Recently, breakthroughs have been made across many domains by using deep learning models, including applications in healthcare (Esteva et al., 2019; Parvaneh et al., 2019; Fotiadou et al., 2021; Yang et al., 2021). Deep learning has also attracted some research studies in ECG signal denoising with denoising autoencoders (DAEs) and generative adversarial networks (GANs) being the most representative methods (Xiong et al., 2016; Chiang et al., 2019; Singh and Pradhan, 2021; Xu et al., 2021). Despite the clear potential of these deep learning models, their success often largely depends on the amount and quality of available data to train the models. In healthcare applications, data sets are unfortunately often relatively small and high-quality reference methods, to enable supervised learning, are often lacking. In these cases, it is typically beneficial to include knowledge on the signals and application within the design of the deep learning models to enhance their data efficiency.

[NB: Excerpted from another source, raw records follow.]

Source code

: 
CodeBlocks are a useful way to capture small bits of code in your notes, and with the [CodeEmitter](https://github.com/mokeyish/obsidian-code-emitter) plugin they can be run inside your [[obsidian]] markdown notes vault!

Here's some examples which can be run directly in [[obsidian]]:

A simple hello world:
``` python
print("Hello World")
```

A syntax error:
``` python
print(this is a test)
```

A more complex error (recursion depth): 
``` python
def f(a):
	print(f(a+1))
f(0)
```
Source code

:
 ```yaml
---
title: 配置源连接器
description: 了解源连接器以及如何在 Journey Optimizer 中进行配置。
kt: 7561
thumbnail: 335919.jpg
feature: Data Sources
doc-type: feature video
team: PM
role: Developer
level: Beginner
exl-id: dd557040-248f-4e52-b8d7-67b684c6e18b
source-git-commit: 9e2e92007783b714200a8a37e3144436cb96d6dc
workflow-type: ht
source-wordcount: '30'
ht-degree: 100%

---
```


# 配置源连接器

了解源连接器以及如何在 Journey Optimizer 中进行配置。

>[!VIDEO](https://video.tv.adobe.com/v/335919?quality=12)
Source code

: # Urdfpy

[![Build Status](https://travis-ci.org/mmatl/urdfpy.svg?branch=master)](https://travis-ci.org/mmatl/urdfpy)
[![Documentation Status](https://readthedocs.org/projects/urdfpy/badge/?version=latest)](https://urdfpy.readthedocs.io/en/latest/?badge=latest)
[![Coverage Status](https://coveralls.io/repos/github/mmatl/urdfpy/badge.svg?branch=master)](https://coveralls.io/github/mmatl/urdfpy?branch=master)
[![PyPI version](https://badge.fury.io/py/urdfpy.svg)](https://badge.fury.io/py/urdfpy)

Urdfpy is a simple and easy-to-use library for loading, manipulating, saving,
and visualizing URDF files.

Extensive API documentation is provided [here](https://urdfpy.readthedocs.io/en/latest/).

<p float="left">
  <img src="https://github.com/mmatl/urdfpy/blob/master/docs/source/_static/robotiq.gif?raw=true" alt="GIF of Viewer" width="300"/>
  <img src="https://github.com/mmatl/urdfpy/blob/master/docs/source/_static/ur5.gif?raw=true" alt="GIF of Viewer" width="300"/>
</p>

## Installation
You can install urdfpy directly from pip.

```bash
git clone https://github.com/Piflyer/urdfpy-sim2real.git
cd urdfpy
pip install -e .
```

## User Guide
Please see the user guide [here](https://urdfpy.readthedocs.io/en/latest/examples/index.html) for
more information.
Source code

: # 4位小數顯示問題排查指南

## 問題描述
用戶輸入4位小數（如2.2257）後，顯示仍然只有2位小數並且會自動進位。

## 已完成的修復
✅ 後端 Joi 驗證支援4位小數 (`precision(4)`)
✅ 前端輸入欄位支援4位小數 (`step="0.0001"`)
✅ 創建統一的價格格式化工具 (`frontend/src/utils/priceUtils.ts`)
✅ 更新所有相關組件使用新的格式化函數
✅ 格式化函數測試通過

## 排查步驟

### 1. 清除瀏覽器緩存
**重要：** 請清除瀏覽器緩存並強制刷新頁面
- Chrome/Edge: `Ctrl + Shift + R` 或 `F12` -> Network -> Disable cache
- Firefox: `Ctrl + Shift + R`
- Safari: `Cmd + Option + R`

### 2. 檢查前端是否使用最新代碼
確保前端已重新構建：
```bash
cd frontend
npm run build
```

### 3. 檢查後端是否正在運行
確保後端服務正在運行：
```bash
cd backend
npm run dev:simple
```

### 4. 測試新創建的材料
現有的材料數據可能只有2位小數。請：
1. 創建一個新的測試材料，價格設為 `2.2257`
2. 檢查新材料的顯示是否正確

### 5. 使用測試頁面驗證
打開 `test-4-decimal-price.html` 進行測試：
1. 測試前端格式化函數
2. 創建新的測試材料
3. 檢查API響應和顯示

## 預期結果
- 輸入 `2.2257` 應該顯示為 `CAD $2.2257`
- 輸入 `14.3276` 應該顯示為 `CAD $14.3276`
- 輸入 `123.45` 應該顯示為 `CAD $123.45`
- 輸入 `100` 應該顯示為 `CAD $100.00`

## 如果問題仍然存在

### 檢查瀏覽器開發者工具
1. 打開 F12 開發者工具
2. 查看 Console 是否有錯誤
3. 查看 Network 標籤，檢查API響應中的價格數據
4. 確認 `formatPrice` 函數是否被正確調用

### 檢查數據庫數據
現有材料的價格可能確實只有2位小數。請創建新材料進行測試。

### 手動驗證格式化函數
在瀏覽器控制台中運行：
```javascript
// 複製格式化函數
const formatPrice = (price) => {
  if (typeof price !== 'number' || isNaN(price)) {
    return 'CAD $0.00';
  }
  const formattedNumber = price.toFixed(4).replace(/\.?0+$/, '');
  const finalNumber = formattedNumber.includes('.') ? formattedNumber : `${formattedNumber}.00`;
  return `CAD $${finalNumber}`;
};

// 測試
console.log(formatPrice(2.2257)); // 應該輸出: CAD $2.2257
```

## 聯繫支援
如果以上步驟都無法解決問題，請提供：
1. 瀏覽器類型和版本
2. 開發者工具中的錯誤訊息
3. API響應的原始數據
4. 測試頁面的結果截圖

To leverage the potential of deep learning models and overcome the limitations concerning data availability, in this paper we propose a neural network architecture that embeds strong prior assumptions on the characteristics of the ECG signal. This culminates in a convolutional sparse coding method that aims to denoise poor-quality ECG signals, in which reliable heart rate detection is no longer possible, to the extent that heart rate detection is enabled.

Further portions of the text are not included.